Newig warnt in der aktuellen Ausgabe des SPIEGEL: "So etwas kann jederzeit wieder passieren." Zusammen mit seinem Kollegen Dieter Kelletat hat der Forscher versucht, den Ursprung des Nordsee-Tsunamis ausfindig zu machen.

Wie ihre Recherchen ergaben, wütete die Riesenwelle seinerzeit nicht nur an der deutschen Küste. Berichte von dem ungewöhnlichen Naturereignis liegen auch aus Frankreich, England und den Niederlanden vor. Am heftigsten aber traf die Welle auf die Küsten Dänemarks, wo sie Höhen von über sechs Metern erreichte.

Wahrscheinlich durch einen Hangabrutsch ausgelöst

Aus der zeitlichen Abfolge lässt sich rekonstruieren, dass der Tsunami südwestlich im Atlantik entstanden sein muss. Für die wahrscheinlichste Ursache halten die beiden Geowissenschaftler einen unterseeischen Hangabrutsch, bei dem mehrere Kubikkilometer Gestein auf den Meeresgrund stürzten.

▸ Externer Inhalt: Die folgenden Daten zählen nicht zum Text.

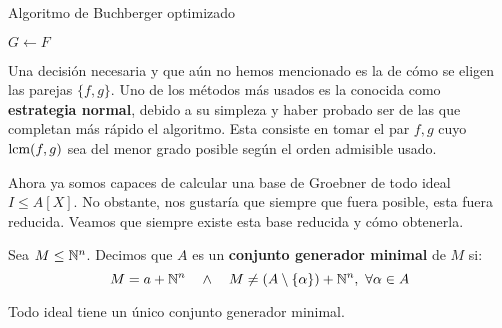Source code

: \begin{algorithm}[hbt!]
    \caption{Algoritmo de Buchberger optimizado}\label{a:buchberger}

    $G\gets F$\;


\end{algorithm}

\begin{observacion}
    Una decisión necesaria y que aún no hemos mencionado es la de cómo se eligen las parejas $\{f,g\}$. Uno de los métodos más usados es la conocida como \textbf{estrategia normal}, debido a su simpleza y haber probado ser de las que completan más rápido el algoritmo. Esta consiste en tomar el par $f,g$ cuyo $\text{lcm}(f,g)$ sea del menor grado posible según el orden admisible usado.
\end{observacion}

Ahora ya somos capaces de calcular una base de Groebner de todo ideal $I\le A[X]$. No obstante, nos gustaría que siempre que fuera posible, esta fuera reducida. Veamos que siempre existe esta base reducida y cómo obtenerla.

\begin{definicion}
    Sea $M\le \mathbb{N}^n$. Decimos que $A$ es un \textbf{conjunto generador minimal} de $M$ si:
    \begin{equation*}
        M = a + \mathbb{N}^n \quad \wedge \quad M\neq (A\setminus \{\alpha\}) + \mathbb{N}^n,\ \forall \alpha \in A 
    \end{equation*}
\end{definicion}

\begin{lema}\label{l:minimal}
    Todo ideal tiene un único conjunto generador minimal.
\end{lema}

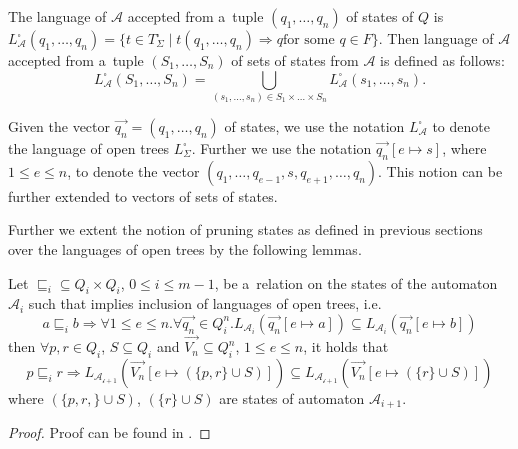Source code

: The language of $\mathcal{A}$ accepted from a~tuple $(q_1,\ldots,q_n)$ of states
of $Q$ is $L^\square_\mathcal{A}(q_1,\ldots,q_n) = \{t \in T^\square_\Sigma
\mid t(q_1,\ldots,q_n) \Longrightarrow q \text{for some } q \in F\}$. Then
language of $\mathcal{A}$ accepted from a~tuple $(S_1,\ldots,S_n)$ of sets of
states from $\mathcal{A}$ is defined as
follows:
\begin{equation}
L_\mathcal{A}^\square(S_1,\ldots,S_n) = \bigcup_{(s_1,\ldots,s_n) \in
S_1\times\ldots\times S_n} L_\mathcal{A}^\square(s_1,\ldots,s_n).
\end{equation}

Given the vector $\overset{\rightarrow}{q_n} = (q_1,\ldots,q_n)$ of states, we
use the notation $L_\mathcal{A}^\square$ to denote the language of open trees
$L_\Sigma^\square$. Further we use the notation $\overset{\rightarrow}{q_n}[e
\mapsto s]$, where $1 \leq e \leq n$, to denote the vector
$(q_1,\ldots,q_{e-1}, s, q_{e+1},\ldots,q_n)$. This notion can be further
extended to vectors of sets of states.

Further we extent the notion of pruning states as defined in previous sections
over the languages of open trees by the following lemmas.

\begin{lemma}
Let $\sqsubseteq_i \subseteq Q_i \times Q_i$, $0 \leq i \leq m-1$, be a~relation
on the states of the automaton $\mathcal{A}_i$ such that implies inclusion of
languages of open trees, i.e.
\begin{equation}
 a \sqsubseteq_i b \Rightarrow \forall 1 \leq e \leq n. \forall
 \overset{\rightarrow}{q_n} \in Q_i^n.
 L_{\mathcal{A}_i}(\overset{\rightarrow}{q_n}[e \mapsto a]) \subseteq
 L_{\mathcal{A}_i}(\overset{\rightarrow}{q_n}[e \mapsto b])
\end{equation}
then $\forall p, r \in Q_i$, $S \subseteq Q_i$ and $\overset{\rightarrow}{V_n}
\subseteq Q^n_i$, $1 \leq e \leq n$, it holds that
\begin{equation}
 p \sqsubseteq_i r \Rightarrow
 L_{\mathcal{A_{i+1}}}(\overset{\rightarrow}{V_n}[e \mapsto (\{p, r\} \cup S)])
 \subseteq  L_{\mathcal{A_{i+1}}}(\overset{\rightarrow}{V_n}[e \mapsto (\{r\}
 \cup S)])
\end{equation}
where $(\{p, r,\} \cup S)$, $(\{r\} \cup S)$ are states of automaton
$\mathcal{A}_{i+1}$.
\end{lemma}

\begin{proof}
Proof can be found in \cite{tacas}.
\end{proof}

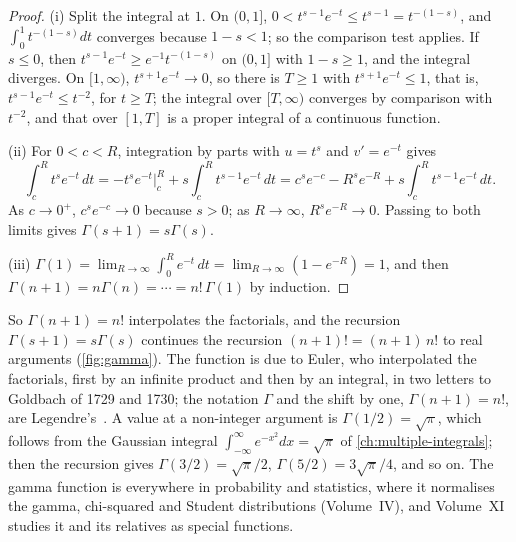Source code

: \begin{proof}
(i) Split the integral at $1$. On $(0,1]$, $0<t^{s-1}e^{-t}\le t^{s-1}=t^{-(1-s)}$, and $\int_0^1t^{-(1-s)}dt$ converges because $1-s<1$; so the comparison test applies. If $s\le0$, then $t^{s-1}e^{-t}\ge e^{-1}t^{-(1-s)}$ on $(0,1]$ with $1-s\ge1$, and the integral diverges. On $[1,\infty)$, $t^{s+1}e^{-t}\to0$, so there is $T\ge1$ with $t^{s+1}e^{-t}\le1$, that is, $t^{s-1}e^{-t}\le t^{-2}$, for $t\ge T$; the integral over $[T,\infty)$ converges by comparison with $t^{-2}$, and that over $[1,T]$ is a proper integral of a continuous function.

(ii) For $0<c<R$, integration by parts with $u=t^s$ and $v'=e^{-t}$ gives
\[
\int_c^Rt^se^{-t}\,dt=-t^se^{-t}\Big|_c^R+s\int_c^Rt^{s-1}e^{-t}\,dt=c^se^{-c}-R^se^{-R}+s\int_c^Rt^{s-1}e^{-t}\,dt .
\]
As $c\to0^+$, $c^se^{-c}\to0$ because $s>0$; as $R\to\infty$, $R^se^{-R}\to0$. Passing to both limits gives $\Gamma(s+1)=s\Gamma(s)$.

(iii) $\Gamma(1)=\lim_{R\to\infty}\int_0^Re^{-t}\,dt=\lim_{R\to\infty}(1-e^{-R})=1$, and then $\Gamma(n+1)=n\Gamma(n)=\cdots=n!\,\Gamma(1)$ by induction.
\end{proof}

So $\Gamma(n+1)=n!$ interpolates the factorials, and the recursion $\Gamma(s+1)=s\Gamma(s)$ continues the recursion $(n+1)!=(n+1)\,n!$ to real arguments (\cref{fig:gamma}). The function is due to Euler, who interpolated the factorials, first by an infinite product and then by an integral, in two letters to Goldbach of 1729 and 1730; the notation $\Gamma$ and the shift by one, $\Gamma(n+1)=n!$, are Legendre's~\cite{davis1959gamma}. A value at a non-integer argument is $\Gamma(1/2)=\sqrt\pi$, which follows from the Gaussian integral $\int_{-\infty}^\infty e^{-x^2}dx=\sqrt\pi$ of \cref{ch:multiple-integrals}; then the recursion gives $\Gamma(3/2)=\sqrt\pi/2$, $\Gamma(5/2)=3\sqrt\pi/4$, and so on. The gamma function is everywhere in probability and statistics, where it normalises the gamma, chi-squared and Student distributions (Volume~IV), and Volume~XI studies it and its relatives as special functions.

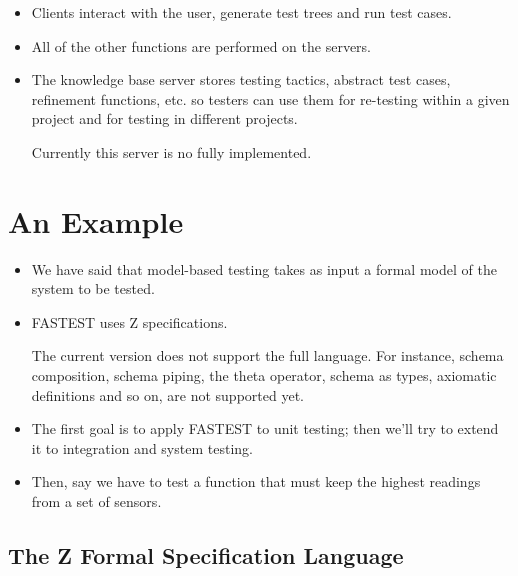 \begin{itemize}
\begin{itemize}
\item Clients interact with the user, generate test trees and run test cases. 

\item All of the other functions are performed on the servers.

\item The knowledge base server stores testing tactics, abstract test cases, refinement functions, etc. so testers can use them for re-testing within a given project and for testing in different projects.

Currently this server is no fully implemented.
\end{itemize}

\end{itemize}

\pagebreak

\section{An Example}

\begin{itemize}
\item We have said that model-based testing takes as input a formal model of the system to be tested.

\item FASTEST uses Z specifications. 

The current version does not support the full language. For instance, schema composition, schema piping, the theta operator, schema as types, axiomatic definitions and so on, are not supported yet.

\item The first goal is to apply FASTEST to unit testing; then we'll try to extend it to integration and system testing.

\item Then, say we have to test a function that must keep the highest readings from a set of sensors.

\end{itemize}

\subsection{The Z Formal Specification Language}

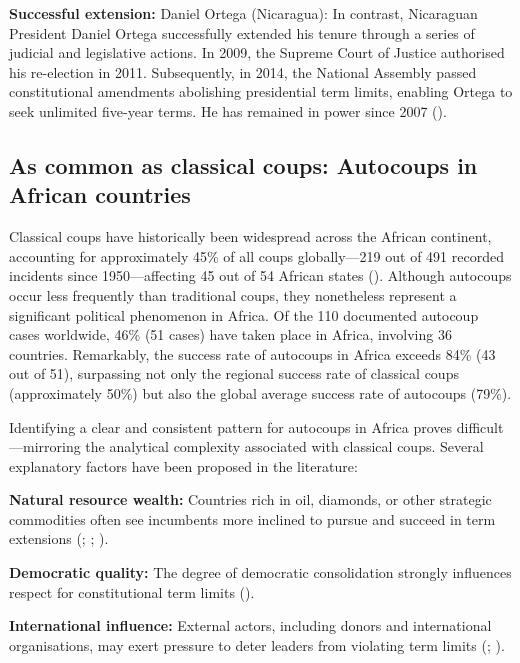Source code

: \documentclass[
  12pt,
]{report}
\begin{document}
\textbf{Successful extension:} Daniel Ortega (Nicaragua): In contrast,
Nicaraguan President Daniel Ortega successfully extended his tenure
through a series of judicial and legislative actions. In 2009, the
Supreme Court of Justice authorised his re-election in 2011.
Subsequently, in 2014, the National Assembly passed constitutional
amendments abolishing presidential term limits, enabling Ortega to seek
unlimited five-year terms. He has remained in power since 2007
().

\subsection{As common as classical coups: Autocoups in African
countries}\label{as-common-as-classical-coups-autocoups-in-african-countries}

Classical coups have historically been widespread across the African
continent, accounting for approximately 45\% of all coups globally---219
out of 491 recorded incidents since 1950---affecting 45 out of 54
African states ().
Although autocoups occur less frequently than traditional coups, they
nonetheless represent a significant political phenomenon in Africa. Of
the 110 documented autocoup cases worldwide, 46\% (51 cases) have taken
place in Africa, involving 36 countries. Remarkably, the success rate of
autocoups in Africa exceeds 84\% (43 out of 51), surpassing not only the
regional success rate of classical coups (approximately 50\%) but also
the global average success rate of autocoups (79\%).

Identifying a clear and consistent pattern for autocoups in Africa
proves difficult---mirroring the analytical complexity associated with
classical coups. Several explanatory factors have been proposed in the
literature:

\textbf{Natural resource wealth:} Countries rich in oil, diamonds, or
other strategic commodities often see incumbents more inclined to pursue
and succeed in term extensions (; ;
).

\textbf{Democratic quality:} The degree of democratic consolidation
strongly influences respect for constitutional term limits
().

\textbf{International influence:} External actors, including donors and
international organisations, may exert pressure to deter leaders from
violating term limits (;
).
\end{document}
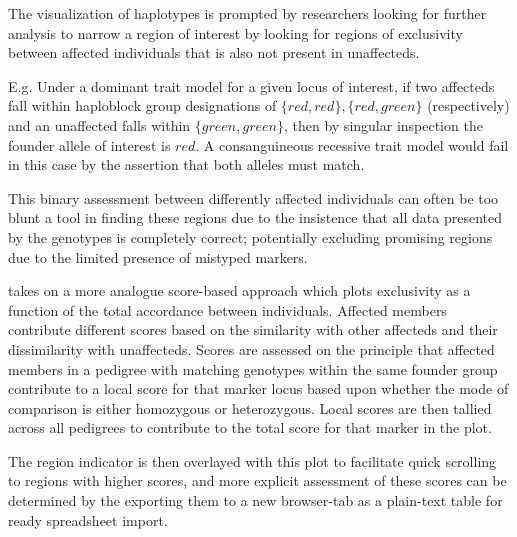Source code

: The visualization of haplotypes is prompted by researchers looking for further analysis to narrow a region of interest by looking for regions of exclusivity between affected individuals that is also not present in unaffecteds.

  E.g. Under a dominant trait model for a given locus of interest, if two affecteds fall within haploblock group designations of  $\{red,red\}, \{red,green\}$ (respectively) and an unaffected falls within $\{green,green\}$, then by singular inspection the founder allele of interest is $red$. A consanguineous recessive trait model would fail in this case by the assertion that both alleles must match.

This binary assessment between differently affected individuals can often be too blunt a tool in finding these regions due to the insistence that all data presented by the genotypes is completely correct; potentially excluding promising regions due to the limited presence of mistyped markers. 

\haplo takes on a more analogue score-based approach which plots exclusivity as a function of the total accordance between individuals. Affected members contribute different scores based on the similarity with other affecteds and their dissimilarity with unaffecteds. Scores are assessed on the principle that affected members in a pedigree with matching genotypes within the same founder group contribute to a local score for that marker locus based upon whether the mode of comparison is either homozygous or heterozygous. Local scores are then tallied across all pedigrees to contribute to the total score for that marker in the plot.


The region indicator is then overlayed with this plot to facilitate quick scrolling to regions with higher scores, and more explicit assessment of these scores can be determined by the exporting them to a new browser-tab as a plain-text table for ready spreadsheet import.


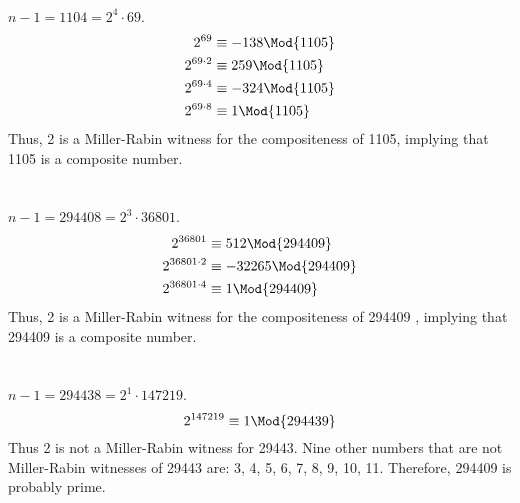 \documentclass[
  coursecode={MTHE 418},
  assignmentname={Homework \homeworknumber},
  studentnumber=20053722,
  name={Bryan Hoang},
  draft,
]{
  ltxanswer%
}
\date{2022-02-28}
\begin{document}
  \begin{questions}
    \setcounter{question}{\questionnumber}
    \addtocounter{question}{-1}
    \question[10]\
    \begin{parts}
      \part{}
      \begin{solution}
        \(n - 1 = 1104 = 2^{4} \cdot 69\).
        \begin{align*}
          2^{69}         &\equiv -138 \Mod{1105} \\
          2^{69 \cdot 2} &\equiv 259 \Mod{1105}  \\
          2^{69 \cdot 4} &\equiv -324 \Mod{1105} \\
          2^{69 \cdot 8} &\equiv 1 \Mod{1105}    \\
        \end{align*}
        Thus, 2 is a Miller-Rabin witness for the compositeness of 1105, implying that 1105 is a composite number.
      \end{solution}

      \part{}
      \begin{solution}
        \(n - 1 = 294408 = 2^{3} \cdot 36801\).
        \begin{align*}
          2^{36801}         &\equiv 512 \Mod{294409}    \\
          2^{36801 \cdot 2} &\equiv -32265 \Mod{294409} \\
          2^{36801 \cdot 4} &\equiv 1 \Mod{294409}      \\
        \end{align*}
        Thus, 2 is a Miller-Rabin witness for the compositeness of 294409 , implying that 294409 is a composite number.
      \end{solution}

      \part{}
      \begin{solution}
        \(n - 1 = 294438 = 2^{1} \cdot 147219\).
        \begin{equation*}
          2^{147219} \equiv 1 \Mod{294439}
        \end{equation*}
        Thus 2 is not a Miller-Rabin witness for 29443. Nine other numbers that are not Miller-Rabin witnesses of 29443 are: 3, 4, 5, 6, 7, 8, 9, 10, 11. Therefore, 294409 is probably prime.
      \end{solution}


\end{parts}
\end{questions}
\end{document}
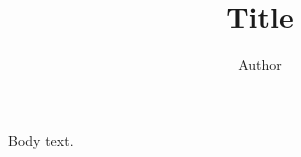 \documentclass[prl,byrevtex,twocolumn]{revtex4}
\begin{document}
\title{Title}
\author{Author}
\maketitle
Body text.
\end{document}
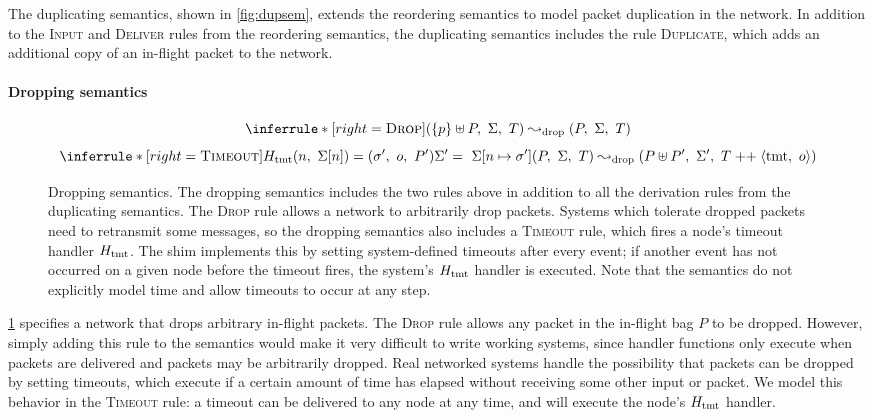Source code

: The duplicating semantics, shown in \cref{fig:dupsem}, extends the
reordering semantics to model packet duplication in the network.
%
In addition to the \textsc{Input} and \textsc{Deliver} rules from the
reordering semantics, the duplicating semantics includes the rule
\textsc{Duplicate}, which adds an additional copy of an in-flight packet to
the network.

\paragraph{Dropping semantics}

\begin{figure}[t]
  \centering

  \begin{footnotesize} \begin{spacing}{1.5} \[
    \inferrule*[right=\textsc{Drop}]{
    }{
      (\{p\} \uplus P,\ \Sigma,\ T) \fdropstep (P,\ \Sigma,\ T)
    }
  \]\[
    \inferrule*[right=\textsc{Timeout}]{
      \fHtmt(n,\ \Sigma[n]) = (\sigma',\ o,\ P') \\
      \Sigma' =\ \Sigma[n \mapsto \sigma'] \\
    }{
      (P,\ \Sigma,\ T) \fdropstep (P \uplus P',\ \Sigma',\ T \appop \traceelt{\mathrm{tmt},\ o})
    }
  \] \end{spacing} \end{footnotesize}

  \caption{Dropping semantics.
    The dropping semantics includes the two rules above in addition to all
    the derivation rules from the duplicating semantics.  The \textsc{Drop}
    rule allows a network to arbitrarily drop packets.  Systems which
    tolerate dropped packets need to retransmit some messages, so the
    dropping semantics also includes a \textsc{Timeout} rule, which fires a
    node's timeout handler $H_{\mathrm{tmt}}$.  The \Verdi shim implements this by
    setting system-defined timeouts after every event; if another event has
  not occurred on a given node before the timeout fires, the system's
$H_{\mathrm{tmt}}$ handler is executed. Note that the semantics do not explicitly
model time and allow timeouts to occur at any step.}

\label{fig:dropsem}
\end{figure}

\cref{fig:dropsem} specifies a network that drops arbitrary in-flight
packets.
%
The \textsc{Drop} rule allows any packet in the in-flight bag $P$ to be
dropped.
%
However, simply adding this rule to the semantics would make it very
difficult to write working systems, since handler functions only execute
when packets are delivered and packets may be arbitrarily dropped.
%
Real networked systems handle the possibility that packets can be dropped
by setting timeouts, which execute if a certain amount of time has elapsed
without receiving some other input or packet.
%
We model this behavior in the \textsc{Timeout} rule: a timeout can be
delivered to any node at any time, and will execute the node's $H_{\mathrm{tmt}}$
handler.


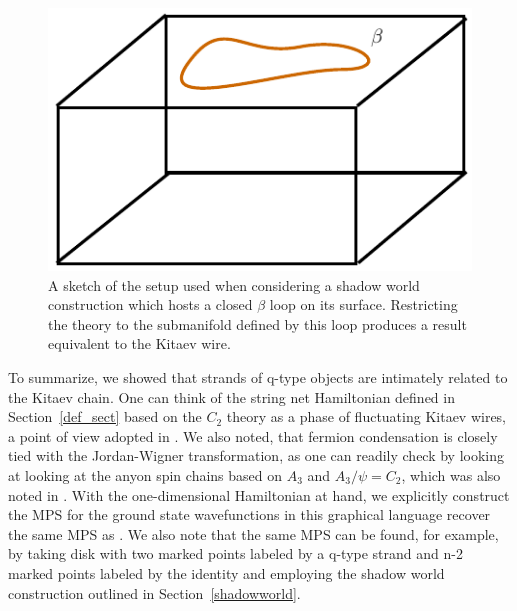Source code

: \begin{figure}
\centering
\includegraphics{box_beta_loop.pdf}
\caption{ \label{box_beta_loop} A sketch of the setup used when considering a shadow world construction which hosts a closed $\beta$ loop on its surface. Restricting the theory to the submanifold defined by this loop produces a result equivalent to the Kitaev wire. }
\end{figure}

To summarize, we showed that strands of q-type objects are intimately related to the Kitaev chain. 
One can think of the string net Hamiltonian defined in Section~\ref{def_sect} based on the $C_2$ theory as a phase of fluctuating Kitaev wires, a point of view adopted in \cite{tarantino2016,ware2016,kapustin2017}.
We also noted, that fermion condensation is closely tied with the Jordan-Wigner transformation, as one can readily check by looking at looking at the anyon spin chains based on $A_3$ and $A_3/\psi = C_2$, which was also noted in \cite{Kapustin again?}
.
With the one-dimensional Hamiltonian at hand, we explicitly construct the MPS for the ground state wavefunctions in this graphical language recover the same MPS as \cite{fidkowski2011,turzillo2016,bultinck2017b}.
We also note that the same MPS can be found, for example, by taking disk with two marked points labeled by a q-type strand and n-2 marked points labeled by the identity and employing the shadow world construction outlined in Section~\ref{shadowworld}.





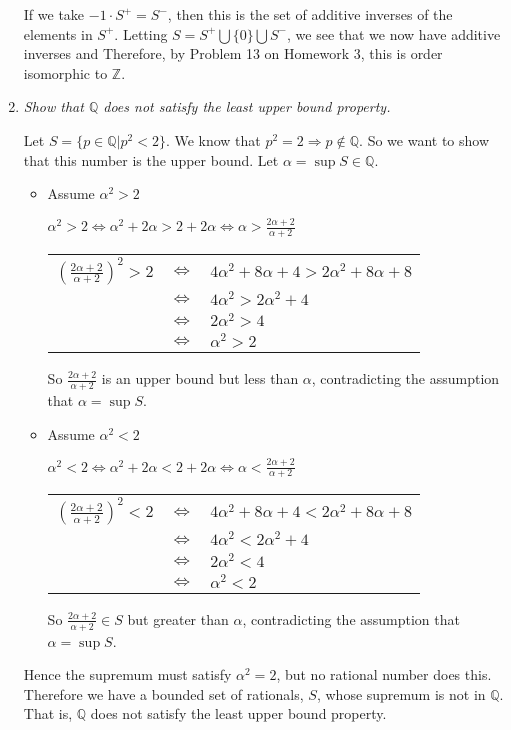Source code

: \documentclass[11pt]{article}
\begin{document}
\begin{enumerate}
If we take $-1 \cdot S^+ = S^-$, then this is the set of additive inverses of the elements in $S^+$.  Letting $S= S^+ \bigcup \{0\} \bigcup S^-$, we see that we now have additive inverses and  Therefore, by Problem 13 on Homework 3, this is order isomorphic to $\mathbb{Z}$.

\item \emph{Show that $\mathbb{Q}$ does not satisfy the least upper bound property.}

Let $S = \{p \in \mathbb{Q} | p^2 < 2\}$.  We know that $p^2 = 2 \Rightarrow p \notin \mathbb{Q}$.  So we want to show that this number is the upper bound.  Let $\alpha = \sup{S} \in \mathbb{Q}$.

\begin{itemize}
\item Assume $\alpha^2 > 2$

$\alpha^2 > 2 \Leftrightarrow \alpha^2 + 2\alpha > 2 + 2\alpha \Leftrightarrow \alpha > \frac{2\alpha + 2}{\alpha+2}$

\begin{tabular}{lll}
$(\frac{2\alpha + 2}{\alpha+2})^2 > 2$ 	& $\Leftrightarrow$ 	& $4\alpha^2 + 8\alpha + 4 > 2\alpha^2 + 8\alpha + 8$ \\
					& $\Leftrightarrow$	& $4\alpha^2 > 2\alpha^2 + 4$ \\
					& $\Leftrightarrow$	& $2\alpha^2 > 4$ \\
					& $\Leftrightarrow$	& $\alpha^2 > 2$
\end{tabular}

So $\frac{2\alpha + 2}{\alpha+2}$ is an upper bound but less than $\alpha$, contradicting the assumption that $\alpha = \sup{S}$.

\item Assume $\alpha^2 < 2$

$\alpha^2 < 2 \Leftrightarrow \alpha^2 + 2\alpha < 2 + 2\alpha \Leftrightarrow \alpha < \frac{2\alpha + 2}{\alpha+2}$

\begin{tabular}{lll}
$(\frac{2\alpha + 2}{\alpha+2})^2 < 2$ 	& $\Leftrightarrow$ 	& $4\alpha^2 + 8\alpha + 4 < 2\alpha^2 + 8\alpha + 8$ \\
					& $\Leftrightarrow$	& $4\alpha^2 < 2\alpha^2 + 4$ \\
					& $\Leftrightarrow$	& $2\alpha^2 < 4$ \\
					& $\Leftrightarrow$	& $\alpha^2 < 2$
\end{tabular}

So $\frac{2\alpha + 2}{\alpha+2} \in S$ but greater than $\alpha$, contradicting the assumption that $\alpha = \sup{S}$.
\end{itemize}
Hence the supremum must satisfy $\alpha^2 = 2$, but no rational number does this.  Therefore we have a bounded set of rationals, $S$, whose supremum is not in $\mathbb{Q}$.  That is, $\mathbb{Q}$ does not satisfy the least upper bound property.


\end{enumerate}
\end{document}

Die Forscher gehen davon aus, dass in früheren Jahrhunderten immer wieder Riesenwellen gegen die deutsche Küste brandeten. "Das Risiko von Tsunamis an der Nordseeküste ist größer als bislang gedacht", sagt Kelletat. "Die Riesenwellen bedrohen eine Region, die jedes Jahr von Millionen Touristen besucht wird."

Von einem früheren katastrophalen Tsunami in Nordeuropa hatten Forscher bereits berichtet: Vor 8150 Jahren trafen bis zu sechs Meter hohe Wellen die Küsten, nachdem ein Beben die norwegische Küste erschüttert hatte und gewaltige Erdmassen in tieferes Wasser gerissen worden waren. Ein verwüstetes Steinzeitlager an der schottischen Küste zeugt von dieser Naturkatastrophe.